- [Task statement] Find the string "对象具有唯一标识性" in the data, then copy every line where it is found.
─── Data records ───
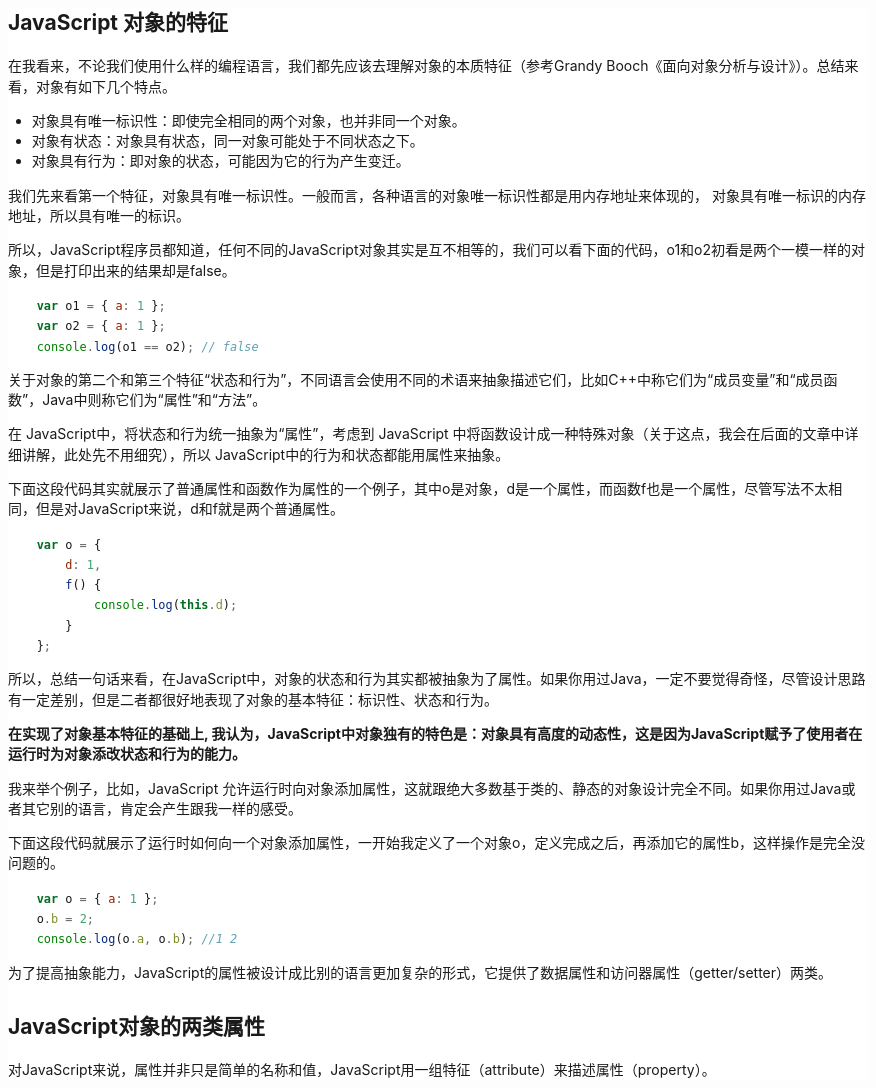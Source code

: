 ## JavaScript 对象的特征

在我看来，不论我们使用什么样的编程语言，我们都先应该去理解对象的本质特征（参考Grandy Booch《面向对象分析与设计》）。总结来看，对象有如下几个特点。

*   对象具有唯一标识性：即使完全相同的两个对象，也并非同一个对象。
*   对象有状态：对象具有状态，同一对象可能处于不同状态之下。
*   对象具有行为：即对象的状态，可能因为它的行为产生变迁。

我们先来看第一个特征，对象具有唯一标识性。一般而言，各种语言的对象唯一标识性都是用内存地址来体现的， 对象具有唯一标识的内存地址，所以具有唯一的标识。

所以，JavaScript程序员都知道，任何不同的JavaScript对象其实是互不相等的，我们可以看下面的代码，o1和o2初看是两个一模一样的对象，但是打印出来的结果却是false。

```JavaScript
    var o1 = { a: 1 };
    var o2 = { a: 1 };
    console.log(o1 == o2); // false

```

关于对象的第二个和第三个特征“状态和行为”，不同语言会使用不同的术语来抽象描述它们，比如C++中称它们为“成员变量”和“成员函数”，Java中则称它们为“属性”和“方法”。

在 JavaScript中，将状态和行为统一抽象为“属性”，考虑到 JavaScript 中将函数设计成一种特殊对象（关于这点，我会在后面的文章中详细讲解，此处先不用细究），所以 JavaScript中的行为和状态都能用属性来抽象。

下面这段代码其实就展示了普通属性和函数作为属性的一个例子，其中o是对象，d是一个属性，而函数f也是一个属性，尽管写法不太相同，但是对JavaScript来说，d和f就是两个普通属性。

```JavaScript
    var o = { 
        d: 1,
        f() {
            console.log(this.d);
        }    
    };

```

所以，总结一句话来看，在JavaScript中，对象的状态和行为其实都被抽象为了属性。如果你用过Java，一定不要觉得奇怪，尽管设计思路有一定差别，但是二者都很好地表现了对象的基本特征：标识性、状态和行为。

**在实现了对象基本特征的基础上, 我认为，JavaScript中对象独有的特色是：对象具有高度的动态性，这是因为JavaScript赋予了使用者在运行时为对象添改状态和行为的能力。**

我来举个例子，比如，JavaScript 允许运行时向对象添加属性，这就跟绝大多数基于类的、静态的对象设计完全不同。如果你用过Java或者其它别的语言，肯定会产生跟我一样的感受。

下面这段代码就展示了运行时如何向一个对象添加属性，一开始我定义了一个对象o，定义完成之后，再添加它的属性b，这样操作是完全没问题的。

```JavaScript
    var o = { a: 1 };
    o.b = 2;
    console.log(o.a, o.b); //1 2

```

为了提高抽象能力，JavaScript的属性被设计成比别的语言更加复杂的形式，它提供了数据属性和访问器属性（getter/setter）两类。

## JavaScript对象的两类属性

对JavaScript来说，属性并非只是简单的名称和值，JavaScript用一组特征（attribute）来描述属性（property）。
───
- [Output for this exercise]
*   对象具有唯一标识性：即使完全相同的两个对象，也并非同一个对象。
我们先来看第一个特征，对象具有唯一标识性。一般而言，各种语言的对象唯一标识性都是用内存地址来体现的， 对象具有唯一标识的内存地址，所以具有唯一的标识。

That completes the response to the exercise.